The relationship between the new concept of the ‘metaverse’, a very 2022 buzzword, and the existing world of video games has, I suspect, been under-discussed. There have been a few jokey tweets pointing out the similarities between Mark Zuckerberg’s new vision for an immersive workspace and the 00s classic Habbo Hotel, but little serious analysis by tech-watchers of what the similarities and differences between these two products are and will be.
To the headline news: Microsoft has launched an intended takeover bid of Activision Blizzard, the video games publisher, for $68.5 billion. That staggering fee would give Microsoft (the owner of Xbox, if that requires saying in 2022) access to Activision Blizzard’s library of intellectual property, which includes Call of Duty, World of Warcraft, Overwatch and Candy Crush. It will also give them a further foothold in the esports and collaborative gaming space, as Blizzard were the founders of the Overwatch League, perhaps the world’s premier esports competition, which airs on ESPN and had its grand finals at the Barclays Center.
First, the fee: $68.5bn. Sixty-eight billion dollars. Somehow, writing it like that does it less justice than typing out the zeros. 68,500,000,000. Dollars. That’s roughly the nominal GDP of the Ivory Coast. It’s a cool $8bn more than the UK’s defence spending last year ($60,455,255,400). It is set to become the biggest tech deal in history, surpassing Dell’s $67bn acquisition of EMC (a monolithic data storage and management solution) in 2016. It’s an unignorable amount of money, and, as such, is raising antitrust eyebrows, with critics of the deal sensing that an attempt at monopoly busting could bear fruit.

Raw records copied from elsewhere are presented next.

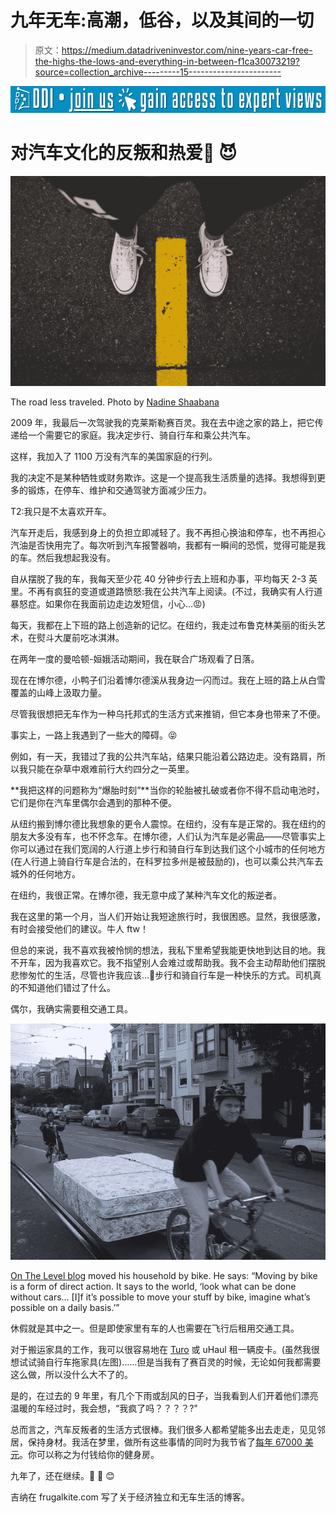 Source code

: # 九年无车:高潮，低谷，以及其间的一切

> 原文：<https://medium.datadriveninvestor.com/nine-years-car-free-the-highs-the-lows-and-everything-in-between-f1ca30073219?source=collection_archive---------15----------------------->

[![](img/4cb878453c19c606e7b6f9a6affec7b7.png)](http://www.track.datadriveninvestor.com/J12U)

# 对汽车文化的反叛和热爱🚴‍ 😈

![](img/3a04ea5bbe69a96899b14d0ed7c03b84.png)

The road less traveled. Photo by [Nadine Shaabana](https://unsplash.com/photos/pywan95C6lU?utm_source=unsplash&utm_medium=referral&utm_content=creditCopyText)

2009 年，我最后一次驾驶我的克莱斯勒赛百灵。我在去中途之家的路上，把它传递给一个需要它的家庭。我决定步行、骑自行车和乘公共汽车。

这样，我加入了 1100 万没有汽车的美国家庭的行列。

我的决定不是某种牺牲或财务欺诈。这是一个提高我生活质量的选择。我想得到更多的锻炼，在停车、维护和交通驾驶方面减少压力。

T2:我只是不太喜欢开车。

汽车开走后，我感到身上的负担立即减轻了。我不再担心换油和停车，也不再担心汽油是否快用完了。每次听到汽车报警器响，我都有一瞬间的恐慌，觉得可能是我的车。然后我想起我没有。

自从摆脱了我的车，我每天至少花 40 分钟步行去上班和办事，平均每天 2-3 英里。不再有疯狂的变道或道路愤怒:我在公共汽车上阅读。(不过，我确实有人行道暴怒症。如果你在我面前边走边发短信，小心…😡)

每天，我都在上下班的路上创造新的记忆。在纽约，我走过布鲁克林美丽的街头艺术，在熨斗大厦前吃冰淇淋。

在两年一度的曼哈顿-姮娥活动期间，我在联合广场观看了日落。

现在在博尔德，小鸭子们沿着博尔德溪从我身边一闪而过。我在上班的路上从白雪覆盖的山峰上汲取力量。

尽管我很想把无车作为一种乌托邦式的生活方式来推销，但它本身也带来了不便。

事实上，一路上我遇到了一些大的障碍。😝

例如，有一天，我错过了我的公共汽车站，结果只能沿着公路边走。没有路肩，所以我只能在杂草中艰难前行大约四分之一英里。

**我把这样的问题称为“爆胎时刻”**当你的轮胎被扎破或者你不得不启动电池时，它们是你在汽车里偶尔会遇到的那种不便。

从纽约搬到博尔德比我想象的更令人震惊。在纽约，没有车是正常的。我在纽约的朋友大多没有车，也不怀念车。在博尔德，人们认为汽车是必需品——尽管事实上你可以通过在我们宽阔的人行道上步行和骑自行车到达我们这个小城市的任何地方(在人行道上骑自行车是合法的，在科罗拉多州是被鼓励的)，也可以乘公共汽车去城外的任何地方。

在纽约，我很正常。在博尔德，我无意中成了某种汽车文化的叛逆者。

我在这里的第一个月，当人们开始让我短途旅行时，我很困惑。显然，我很感激，有时会接受他们的建议。牛人 ftw！

但总的来说，我不喜欢我被怜悯的想法，我私下里希望我能更快地到达目的地。我不开车，因为我喜欢它。我不指望别人会难过或帮助我。我不会主动帮助他们摆脱悲惨匆忙的生活，尽管也许我应该…🤔步行和骑自行车是一种快乐的方式。司机真的不知道他们错过了什么。

偶尔，我确实需要租交通工具。

![](img/33a4e8598315cb607c339e4d8a2e31c5.png)

[On The Level blog](https://onthelevelblog.wordpress.com/2008/03/13/car-free-moving-day/) moved his household by bike. He says: “Moving by bike is a form of direct action. It says to the world, ‘look what can be done without cars… [I]f it’s possible to move your stuff by bike, imagine what’s possible on a daily basis.’”

休假就是其中之一。但是即使家里有车的人也需要在飞行后租用交通工具。

对于搬运家具的工作，我可以很容易地在 [Turo](https://turo.com/) 或 uHaul 租一辆皮卡。(虽然我很想试试骑自行车拖家具(左图)……但是当我有了赛百灵的时候，无论如何我都需要这么做，所以没什么大不了的。

是的，在过去的 9 年里，有几个下雨或刮风的日子，当我看到人们开着他们漂亮温暖的车经过时，我会想，“我疯了吗？？？？?"

总而言之，汽车反叛者的生活方式很棒。我们很多人都希望能多出去走走，见见邻居，保持身材。我活在梦里，做所有这些事情的同时为我节省了[每年 67000 美元](https://newsroom.aaa.com/auto/your-driving-costs/)。你可以称之为付钱给你的健身房。

九年了，还在继续。🚴 👟 😊

吉纳在 frugalkite.com 写了关于经济独立和无车生活的博客。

It’s also so much bloody money that the recent history of Activision Blizzard is coming back under the microscope. Last year, the company was accused, in a report by the California Department of Fair Employment and Housing, of a workplace culture that fostered sexual harassment, employment discrimination and retaliation. In an industry attempting to deal with the fallout from Gamergate and the sense that women, particularly, were marginalised, and far worse, at work, it was another body blow. Activision Blizzard, the world’s biggest video game company, became a byword for the frat boy culture that was necessarily on the way out.